(Beginning of Material provided)
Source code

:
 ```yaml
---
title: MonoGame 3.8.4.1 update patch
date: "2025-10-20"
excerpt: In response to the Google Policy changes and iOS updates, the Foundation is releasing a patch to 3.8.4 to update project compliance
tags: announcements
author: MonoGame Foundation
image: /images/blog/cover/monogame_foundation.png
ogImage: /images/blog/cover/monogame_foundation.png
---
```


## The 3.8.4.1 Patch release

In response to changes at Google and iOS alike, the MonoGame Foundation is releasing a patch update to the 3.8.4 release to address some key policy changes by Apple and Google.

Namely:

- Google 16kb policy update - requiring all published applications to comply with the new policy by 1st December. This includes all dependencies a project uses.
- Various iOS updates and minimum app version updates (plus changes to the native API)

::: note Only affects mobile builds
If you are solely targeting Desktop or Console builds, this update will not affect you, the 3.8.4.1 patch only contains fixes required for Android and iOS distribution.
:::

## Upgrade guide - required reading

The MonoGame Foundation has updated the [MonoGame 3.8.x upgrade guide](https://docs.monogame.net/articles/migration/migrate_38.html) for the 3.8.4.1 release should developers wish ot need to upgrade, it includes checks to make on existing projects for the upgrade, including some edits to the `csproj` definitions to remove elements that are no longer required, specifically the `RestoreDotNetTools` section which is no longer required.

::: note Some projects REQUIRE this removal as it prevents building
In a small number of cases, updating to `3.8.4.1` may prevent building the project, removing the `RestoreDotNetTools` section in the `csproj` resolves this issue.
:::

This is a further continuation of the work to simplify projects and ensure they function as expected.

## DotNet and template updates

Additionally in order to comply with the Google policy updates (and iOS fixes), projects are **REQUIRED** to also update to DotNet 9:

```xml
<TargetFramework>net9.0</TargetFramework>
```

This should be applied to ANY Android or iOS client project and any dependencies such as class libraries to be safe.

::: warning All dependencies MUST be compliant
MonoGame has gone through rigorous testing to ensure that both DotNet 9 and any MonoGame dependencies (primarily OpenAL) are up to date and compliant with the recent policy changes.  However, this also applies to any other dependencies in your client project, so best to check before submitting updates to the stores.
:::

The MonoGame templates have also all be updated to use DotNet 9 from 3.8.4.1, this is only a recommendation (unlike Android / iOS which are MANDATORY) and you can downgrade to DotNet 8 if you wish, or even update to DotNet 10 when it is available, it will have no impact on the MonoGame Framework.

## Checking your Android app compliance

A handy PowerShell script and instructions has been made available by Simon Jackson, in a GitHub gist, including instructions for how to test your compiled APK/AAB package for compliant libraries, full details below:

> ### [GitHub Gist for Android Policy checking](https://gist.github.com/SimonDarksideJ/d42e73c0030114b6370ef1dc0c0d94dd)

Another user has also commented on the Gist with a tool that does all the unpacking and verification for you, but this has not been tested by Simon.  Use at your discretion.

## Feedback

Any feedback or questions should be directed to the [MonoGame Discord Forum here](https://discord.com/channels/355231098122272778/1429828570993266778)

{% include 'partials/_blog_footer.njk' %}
(End of Material provided)
● **Exercise**
Reproduce verbatim the range of lines that opens the records and closes with the line containing "## Upgrade guide - required reading". Omit everything after it.

● **Reply**
Source code

:
 ```yaml
---
title: MonoGame 3.8.4.1 update patch
date: "2025-10-20"
excerpt: In response to the Google Policy changes and iOS updates, the Foundation is releasing a patch to 3.8.4 to update project compliance
tags: announcements
author: MonoGame Foundation
image: /images/blog/cover/monogame_foundation.png
ogImage: /images/blog/cover/monogame_foundation.png
---
```


## The 3.8.4.1 Patch release

In response to changes at Google and iOS alike, the MonoGame Foundation is releasing a patch update to the 3.8.4 release to address some key policy changes by Apple and Google.

Namely:

- Google 16kb policy update - requiring all published applications to comply with the new policy by 1st December. This includes all dependencies a project uses.
- Various iOS updates and minimum app version updates (plus changes to the native API)

::: note Only affects mobile builds
If you are solely targeting Desktop or Console builds, this update will not affect you, the 3.8.4.1 patch only contains fixes required for Android and iOS distribution.
:::

## Upgrade guide - required reading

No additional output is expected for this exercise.